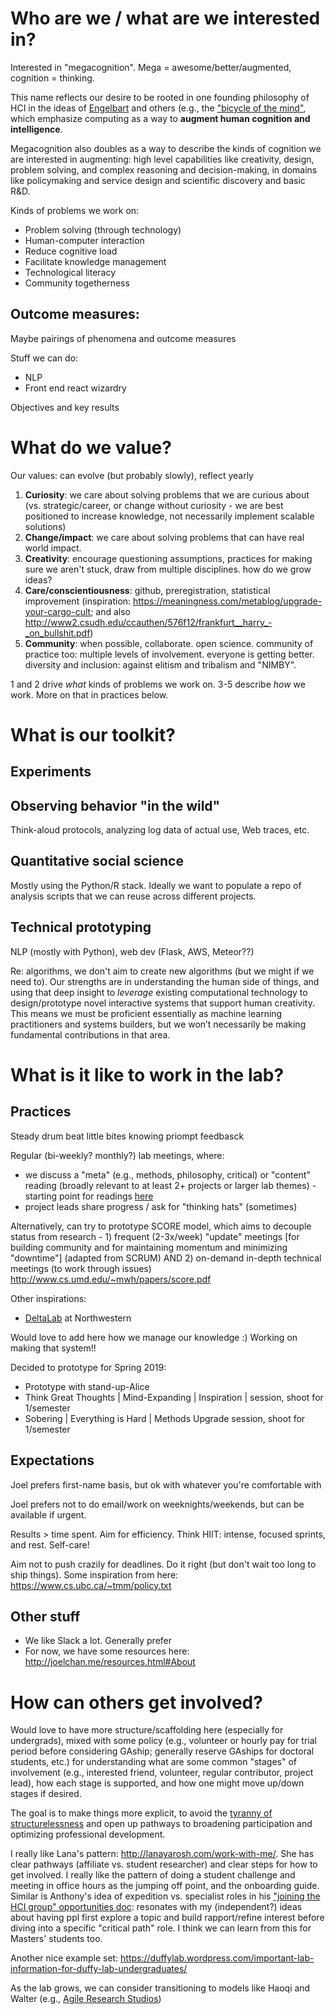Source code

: # Who are we / what are we interested in?

Interested in "megacognition". Mega = awesome/better/augmented, cognition = thinking.

This name reflects our desire to be rooted in one founding philosophy of HCI in the ideas of [Engelbart](https://www.dougengelbart.org/pubs/augment-3906.html) and others (e.g., the ["bicycle of the mind"](https://stratechery.com/2018/techs-two-philosophies/), which emphasize computing as a way to **augment human cognition and intelligence**. 

Megacognition also doubles as a way to describe the kinds of cognition we are interested in augmenting: high level capabilities like creativity, design, problem solving, and complex reasoning and decision-making, in domains like policymaking and service design and scientific discovery and basic R&D.

Kinds of problems we work on:
- Problem solving (through technology)
- Human-computer interaction
- Reduce cognitive load
- Facilitate knowledge management
- Technological literacy
- Community togetherness

Outcome measures:
- 

Maybe pairings of phenomena and outcome measures

Stuff we can do:
- NLP
- Front end react wizardry


Objectives and key results

# What do we value?

Our values: can evolve (but probably slowly), reflect yearly

1. **Curiosity**: we care about solving problems that we are curious about (vs. strategic/career, or change without curiosity - we are best positioned to increase knowledge, not necessarily implement scalable solutions)
2. **Change/impact**: we care about solving problems that can have real world impact. 
3. **Creativity**: encourage questioning assumptions, practices for making sure we aren't stuck, draw from multiple disciplines. how do we grow ideas?
4. **Care/conscientiousness**: github, preregistration, statistical improvement (inspiration: https://meaningness.com/metablog/upgrade-your-cargo-cult; and also http://www2.csudh.edu/ccauthen/576f12/frankfurt__harry_-_on_bullshit.pdf)
5. **Community**: when possible, collaborate. open science. community of practice too: multiple levels of involvement. everyone is getting better. diversity and inclusion: against elitism and tribalism and "NIMBY".

1 and 2 drive *what* kinds of problems we work on. 3-5 describe *how* we work. More on that in practices below.

# What is our toolkit?

## Experiments

## Observing behavior "in the wild"

Think-aloud protocols, analyzing log data of actual use, Web traces, etc.

## Quantitative social science

Mostly using the Python/R stack. Ideally we want to populate a repo of analysis scripts that we can reuse across different projects.

## Technical prototyping

NLP (mostly with Python), web dev (Flask, AWS, Meteor??)

Re: algorithms, we don't aim to create new algorithms (but we might if we need to). Our strengths are in understanding the human side of things, and using that deep insight to *leverage* existing computational technology to design/prototype novel interactive systems that support human creativity. This means we must be proficient essentially as machine learning practitioners and systems builders, but we won’t necessarily be making fundamental contributions in that area.

# What is it like to work in the lab?

## Practices

Steady drum beat little bites
knowing 
priompt feedbasck

Regular (bi-weekly? monthly?) lab meetings, where:
- we discuss a "meta" (e.g., methods, philosophy, critical) or "content" reading (broadly relevant to at least 2+ projects or larger lab themes) - starting point for readings [here](https://docs.google.com/document/d/1TLioDAoyEq_G3yxO6WNEHtT_8_kotahvFkES9RqMBmo/edit?usp=sharing)
- project leads share progress / ask for "thinking hats" (sometimes)

Alternatively, can try to prototype SCORE model, which aims to decouple status from research - 1) frequent (2-3x/week) "update" meetings [for building community and for maintaining momentum and minimizing "downtime"] (adapted from SCRUM) AND 2) on-demand in-depth technical meetings (to work through issues) http://www.cs.umd.edu/~mwh/papers/score.pdf

Other inspirations:
- [DeltaLab](http://delta.northwestern.edu/HowWeWork) at Northwestern

Would love to add here how we manage our knowledge :) Working on making that system!!

Decided to prototype for Spring 2019:
- Prototype with stand-up-Alice
- Think Great Thoughts | Mind-Expanding | Inspiration | session, shoot for 1/semester
- Sobering | Everything is Hard | Methods Upgrade session, shoot for 1/semester

## Expectations

Joel prefers first-name basis, but ok with whatever you're comfortable with

Joel prefers not to do email/work on weeknights/weekends, but can be available if urgent.

Results > time spent. Aim for efficiency. Think HIIT: intense, focused sprints, and rest. Self-care!

Aim not to push crazily for deadlines. Do it right (but don't wait too long to ship things). Some inspiration from here: https://www.cs.ubc.ca/~tmm/policy.txt

## Other stuff

- We like Slack a lot. Generally prefer
- For now, we have some resources here: http://joelchan.me/resources.html#About

# How can others get involved?

Would love to have more structure/scaffolding here (especially for undergrads), mixed with some policy (e.g., volunteer or hourly pay for trial period before considering GAship; generally reserve GAships for doctoral students, etc.) for understanding what are some common "stages" of involvement (e.g., interested friend, volunteer, regular contributor, project lead), how each stage is supported, and how one might move up/down stages if desired.

The goal is to make things more explicit, to avoid the [tyranny of structurelessness](https://www.jofreeman.com/joreen/tyranny.htm) and open up pathways to broadening participation and optimizing professional development.

I really like Lana's pattern: http://lanayarosh.com/work-with-me/. She has clear pathways (affiliate vs. student researcher) and clear steps for how to get involved. I really like the pattern of doing a student challenge and meeting in office hours as the jumping off point, and the onboarding guide. Similar is Anthony's idea of expedition vs. specialist roles in his ["joining the HCI group" opportunities doc](https://docs.google.com/document/d/1yFDNbHHbJRqv4BEBCV7d04wGPbhtsxLYsOGCEUAAUsE/edit?usp=sharing): resonates with my (independent?) ideas about having ppl first explore a topic and build rapport/refine interest before diving into a specific "critical path" role. I think we can learn from this for Masters' students too.

Another nice example set: https://duffylab.wordpress.com/important-lab-information-for-duffy-lab-undergraduates/

As the lab grows, we can consider transitioning to models like Haoqi and Walter (e.g., [Agile Research Studios](http://agileresearch.io/))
============
### WORK REQUEST
When you reach the line holding "- Reduce cognitive load" in the records above, begin reproducing exactly, stop after the line holding "Our values: can", and output nothing else.

### RESPONSE TO THIS TASK
- Reduce cognitive load
- Facilitate knowledge management
- Technological literacy
- Community togetherness

Outcome measures:
- 

Maybe pairings of phenomena and outcome measures

Stuff we can do:
- NLP
- Front end react wizardry


Objectives and key results

# What do we value?

Our values: can evolve (but probably slowly), reflect yearly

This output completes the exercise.